ペニュアとマリーンは意地悪めいた笑みを浮かべ、二人を見送っていた。
-------------------------------
そして、時間は18時を迎えることになった。貴族間の食事会……その場所は、パーティ会場の一室が宛がわれていた。平民たちのそれの場合は、街のどこかのお店ということになるだろうが、貴族街に住む者達の場合、専用の部屋があったりする。

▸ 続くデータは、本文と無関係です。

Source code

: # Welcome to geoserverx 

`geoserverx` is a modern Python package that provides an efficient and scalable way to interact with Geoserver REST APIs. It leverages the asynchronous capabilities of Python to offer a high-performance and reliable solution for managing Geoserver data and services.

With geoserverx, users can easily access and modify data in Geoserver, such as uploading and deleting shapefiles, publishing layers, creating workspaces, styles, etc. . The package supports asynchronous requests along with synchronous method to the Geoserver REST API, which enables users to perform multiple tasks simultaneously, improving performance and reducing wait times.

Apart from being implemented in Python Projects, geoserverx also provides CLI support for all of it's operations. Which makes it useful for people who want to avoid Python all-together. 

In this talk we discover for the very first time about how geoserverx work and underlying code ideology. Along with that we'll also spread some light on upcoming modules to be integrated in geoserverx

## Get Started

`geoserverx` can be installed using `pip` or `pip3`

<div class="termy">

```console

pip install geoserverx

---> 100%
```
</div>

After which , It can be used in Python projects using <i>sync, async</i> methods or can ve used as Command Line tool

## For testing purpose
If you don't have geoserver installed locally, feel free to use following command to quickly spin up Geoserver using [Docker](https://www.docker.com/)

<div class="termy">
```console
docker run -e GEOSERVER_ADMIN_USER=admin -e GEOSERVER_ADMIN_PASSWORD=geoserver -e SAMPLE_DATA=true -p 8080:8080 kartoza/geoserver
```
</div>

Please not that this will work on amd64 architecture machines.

既に何名かの貴族たちの姿がある。ペニュアとマリーンは青と赤のドレス姿になって会場を訪れていた。とても美しい二人。本来であれば、男性陣の目線は彼女達に向かうはずだが……。
「おお……なんとも、大胆な……!」
「非常に美しい……!」
男性の貴族陣が放った言葉は、ペニュアとマリーンの後ろに向けられていた。
「え……?」
彼女たちも肩越しに振り返り、後ろの人物に目をやる。そこには……黒のドレスに身を包んだ、オフィーリアの姿があったのだ。胸元は大胆に露出しているデザインで、左側に腰までの深いスリットがある。オフィーリアはスタイルも良い為、相当に似合っていた。
明らかにペニュアとマリーンの衣装よりも目立っている……。二人は引き立て役として呼んだ存在に、いきなりカウンターパンチを喰らわされた錯覚に陥っていた。